7. Protection Coordination Example

To show the importance of considering all the required short-circuit types in different system topologies, protection coordination examples of an IEEE 6-bus [24] and a radial power system without distributed generation depicted in Figure 9 and Figure 10, respectively, have been examined. The lines data used for calculations are entered in Table 1 and Table 2. For simplicity, all generators in the IEEE 6-bus power system have the same parameters of subtransient, negative, and zero reactance 15, 20, and 12%, and the loads in a radial power system do not produce any short-circuit contributions. For coordination, five required types of short-circuits have been used (three-phase-to-earth Ik3, single-phase-to-earth Ik1, two-phase-to-earth Ik2n, phase-to-phase Ik2, and three-phase-to-earth with disconnected auxiliary section Ik32). For the first four basic types, minimum selectivity time 200 ms has been required, and for Ik32 only a reduced value of 50 ms has been required. The corresponding fault paths are entered in Table 3 and Table 4. In both the systems, all pickup currents have been determined according to (6) with the value of constant kpc = 1.5, which has been selected to meet the condition (14) for kbn = 1.1 and kbk = 0.8. All the nominal and pickup currents with the appropriate constraints are entered in Table 5 and Table 6. In a real system, even if the connection of DGS does not change, the short-circuit contributions can be variable due to variable system conditions. From this point of view, the maximum and minimum short-circuit contributions of each short-circuit type according to [37] must be calculated and taken into account. Because the presentation of such a number of short-circuits can be slightly confusing, the maximum short-circuit contributions have been presented only (but in the algorithm all the maximum and minimum short-circuit contributions have been considered). All the maximum short-circuit contributions considered in ni and mi nodes for all fault paths are entered in Table 7 and Table 8.
In the objective function design in Section 5 and in many publications, too [15,16,17,18,19,20,21,22,23,24,25,26,27,28,29,30], the selectivities met only in the primary and secondary nodes have been assumed.
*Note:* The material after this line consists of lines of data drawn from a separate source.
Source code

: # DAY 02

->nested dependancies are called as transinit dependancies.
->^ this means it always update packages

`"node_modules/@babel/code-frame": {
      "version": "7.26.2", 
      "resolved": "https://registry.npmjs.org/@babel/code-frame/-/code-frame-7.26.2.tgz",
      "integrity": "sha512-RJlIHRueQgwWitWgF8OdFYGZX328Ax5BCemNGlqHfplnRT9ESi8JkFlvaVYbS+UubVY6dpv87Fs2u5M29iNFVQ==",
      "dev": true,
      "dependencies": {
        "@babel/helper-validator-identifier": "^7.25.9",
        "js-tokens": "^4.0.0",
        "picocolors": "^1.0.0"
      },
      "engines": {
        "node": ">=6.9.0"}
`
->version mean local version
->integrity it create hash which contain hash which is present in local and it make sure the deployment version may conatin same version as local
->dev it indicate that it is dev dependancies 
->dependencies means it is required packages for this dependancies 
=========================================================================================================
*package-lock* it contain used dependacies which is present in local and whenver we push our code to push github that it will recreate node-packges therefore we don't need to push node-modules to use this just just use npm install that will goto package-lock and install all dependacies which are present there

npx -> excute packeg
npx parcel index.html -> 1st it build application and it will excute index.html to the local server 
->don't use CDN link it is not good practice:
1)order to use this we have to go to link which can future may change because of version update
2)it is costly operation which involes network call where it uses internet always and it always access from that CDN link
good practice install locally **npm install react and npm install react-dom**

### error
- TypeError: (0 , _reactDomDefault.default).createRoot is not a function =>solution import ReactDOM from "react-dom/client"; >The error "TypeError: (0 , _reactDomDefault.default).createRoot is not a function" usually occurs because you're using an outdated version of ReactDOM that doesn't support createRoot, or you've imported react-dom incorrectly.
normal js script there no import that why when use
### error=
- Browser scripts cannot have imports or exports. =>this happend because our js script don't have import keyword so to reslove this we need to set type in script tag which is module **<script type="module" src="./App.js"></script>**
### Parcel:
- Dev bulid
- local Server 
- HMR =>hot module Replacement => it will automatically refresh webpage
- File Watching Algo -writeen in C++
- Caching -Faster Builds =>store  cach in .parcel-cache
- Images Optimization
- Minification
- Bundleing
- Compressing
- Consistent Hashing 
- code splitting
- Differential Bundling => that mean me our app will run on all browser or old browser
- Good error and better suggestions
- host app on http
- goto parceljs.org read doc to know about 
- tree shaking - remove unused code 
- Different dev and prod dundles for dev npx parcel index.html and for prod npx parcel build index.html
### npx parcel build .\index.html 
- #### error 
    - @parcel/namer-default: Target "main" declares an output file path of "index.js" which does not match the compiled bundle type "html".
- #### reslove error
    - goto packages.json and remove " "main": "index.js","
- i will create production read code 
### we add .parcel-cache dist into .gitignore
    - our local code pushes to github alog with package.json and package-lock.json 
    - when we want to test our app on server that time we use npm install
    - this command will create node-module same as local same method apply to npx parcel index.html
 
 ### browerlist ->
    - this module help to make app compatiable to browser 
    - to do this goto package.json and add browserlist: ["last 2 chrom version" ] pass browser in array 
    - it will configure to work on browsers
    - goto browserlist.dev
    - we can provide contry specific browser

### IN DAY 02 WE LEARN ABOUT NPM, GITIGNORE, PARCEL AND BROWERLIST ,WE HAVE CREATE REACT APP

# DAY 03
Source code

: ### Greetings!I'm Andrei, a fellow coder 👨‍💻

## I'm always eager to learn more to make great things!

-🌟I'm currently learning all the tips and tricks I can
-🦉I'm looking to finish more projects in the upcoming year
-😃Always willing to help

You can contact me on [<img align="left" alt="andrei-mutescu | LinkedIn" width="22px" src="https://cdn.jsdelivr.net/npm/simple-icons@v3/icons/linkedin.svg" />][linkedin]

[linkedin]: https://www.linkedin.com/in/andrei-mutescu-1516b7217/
To verify the selectivity is met, not only in these nodes but in the entire protected section (between the primary and secondary nodes), different short-circuits placements have been explored in the protected section. Short-circuits have been shifted from the primary ni to secondary mi nodes, as depicted in Figure 11.
Short-circuit shifting (change to original lengths la and lb) is facilitated by changing the relative distance l from 0 to 1 with a step 0.01. For l = 0, the short-circuit is placed in the original secondary node mi, and for l = 1, the short circuit is placed in primary node ni. For each l value and each short-circuit type, selectivity times between the primary and selective protections of all fault paths have been calculated and their lowest value Min{∆tmi,j} has been selected.
Protection coordination has been performed using the algorithms described in Chapters 4 and 5 for two cases. In the first case, coordinations considering only the highest short-circuit types (three-phase-to-earth in all paths) have been performed. In the other case, all five short-circuit types have been considered by the algorithm described in Chapter 4. Dependence of the minimum of selectivity times Min{∆tmi,j} on relative distance l for both cases is depicted in Figure 12, Figure 13, Figure 14 and Figure 15. As it can be seen, in the radial system without distributed generation, selectivity time for all short circuit types is always the shortest for the value of l = 1, and for lower values of l it is increasing. That means considering only the primary nodes and the types of short-circuits with the highest short-circuit contributions is enough to guarantee the selectivity for all required types. A different case is obvious in the IEEE 6-bus power system, where considering only the highest short-circuits can lead to too-short selectivity times (shorter than the minimum required value of 200 ms) in the remaining types considered.
Next, it can be seen, for both systems, that selectivity times are always the shortest for l = 0 (in mi node) and l = 1 (in ni node). Thus, coordination only in the primary and secondary nodes is enough to guarantee selectivity through the entire protected section, and the algorithm described in Section 5 can be used for system protection coordination.

8. Conclusions

In this paper, a new approach to coordination of the directional overcurrent protections with inverse-time characteristics in radial and distributed generation systems has been presented. Unlike other published articles on a similar topic, not just some, but all the required types of short-circuits have been taken into account. Since the coordination of taking into account a greater number of required short-circuit types can be a complex problem, a new algorithm based on the search for the most sensitive short-circuit type has been designed. To speed up the entire process, an automatic coordination algorithm based on the appropriately designed optimization has been used. By the combination of both the aforementioned algorithms, an example of protection coordination in a distributed generation system (IEEE 6-bus power system) and a radial system without distributed generation, has been examined. To point out the necessity of considering all the required short-circuit types, the coordinations have been performed for two cases. In the first case, the coordinations considering only three-phase-to-earth short-circuits and, in the second, the coordinations considering all the required short-circuit types have been performed. To verify the correctness of proposed algorithms, selectivity values have been checked along the entire protected section for all the required short-circuit types. Considering all of the required short-circuit types has been found to be very important in DGS, and if only some of the short-circuit types are considered, selectivity need not be met in the remaining types. Considering only one short-circuit type has been proved usable only in radial systems without distributed generation.

Author Contributions

The main idea of this paper was proposed by Jakub Ehrenberger. Jan Švec supervised the research and was responsible for final editing and proofreading.

Conflicts of Interest

The authors declare no conflict of interest.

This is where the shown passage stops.